Add a helper model to automatically apply preprocessing
This is a cool idea very similar to Huggingface pipelines. Is there any efficiency loss in taking this "lazy" approach to tokenization? Are all the optimizations described in the tfds guide still possible (doc)?
HF docs warn users to expect a performance hit for batched data when there is high variability in sequence lengths (doc).
Looking at tf.data's summary of performance optimizations, I would say largely yes (to preserving optimzations), with a few caveats:
- We are not loading the data, so sharding and interleaving data on the loading side is still up to the user.
- We are not caching the data in memory, as that is not good general purpose approach (it might not fit in memory, there might be random augmentations). We could consider an argument, though I would be inclined to not add it.
- Some people may want to preprocess in a separate job entirely, which will often be the fastest, at an increased usability burden and an inability to do things like generate random masks. This is clearly out of scope for what we can do in a helper like this, though still fully supported with
include_preprocessing=False
I would actually expect this preprocessing to do better than the hf approach (unless they are now leveraging tf.data under the hood?), but we would need to validate this.
The question of whether preprocessing might be better applied batched or unbatched is interesting. But I don't think we need to be everything for everyone with this, as you can toggle it on and off. If it is always better to preprocess unbatched vs batched, this design could be worrisome. But I don't believe that is the case.
tl;dr for most users, this is a speedup, where we correctly apply data preprocessing tricks they aren't aware of. For power users where we aren't doing things exactly as they want, just pass include_preprocessing=False.
Thought experiment: What if our users need to overwrite train_step, fit, etc for their own use case? Do they have to copy our boilerplate first? Could we provide a train_step_override method to be called by our own override? Or is this class not for advanced use cases?
Thought experiment: What if our users need to overwrite train_step, fit, etc for their own use case? Do they have to copy our boilerplate first? Could we provide a train_step_override method to be called by our own override? Or is this class not for advanced use cases?

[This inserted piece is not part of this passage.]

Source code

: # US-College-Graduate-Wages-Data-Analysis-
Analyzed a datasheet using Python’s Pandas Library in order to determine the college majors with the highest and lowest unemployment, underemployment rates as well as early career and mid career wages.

With things as currently written, they could write any train_step/test_step/predict_step as normal, but would need to remember to pass include_preprocessing=False when calling the model. This boilerplate is line for line the same as as upstream Keras modulo that change.
We could also consider never preprocessing in model.call. This might feel more inconsistent to a user, but would cut down a lot of code here for sure. And maybe the fact the preprocessing is only applied in fit/predict/evaluate would actually be a simpler mental model? Worth discussing!
We could also consider never preprocessing in model.call. This might feel more inconsistent to a user, but would cut down a lot of code here for sure. And maybe the fact the preprocessing is only applied in fit/predict/evaluate would actually be a simpler mental model? Worth discussing!
After discussion, we decided to go with the more minimal version that does not override call.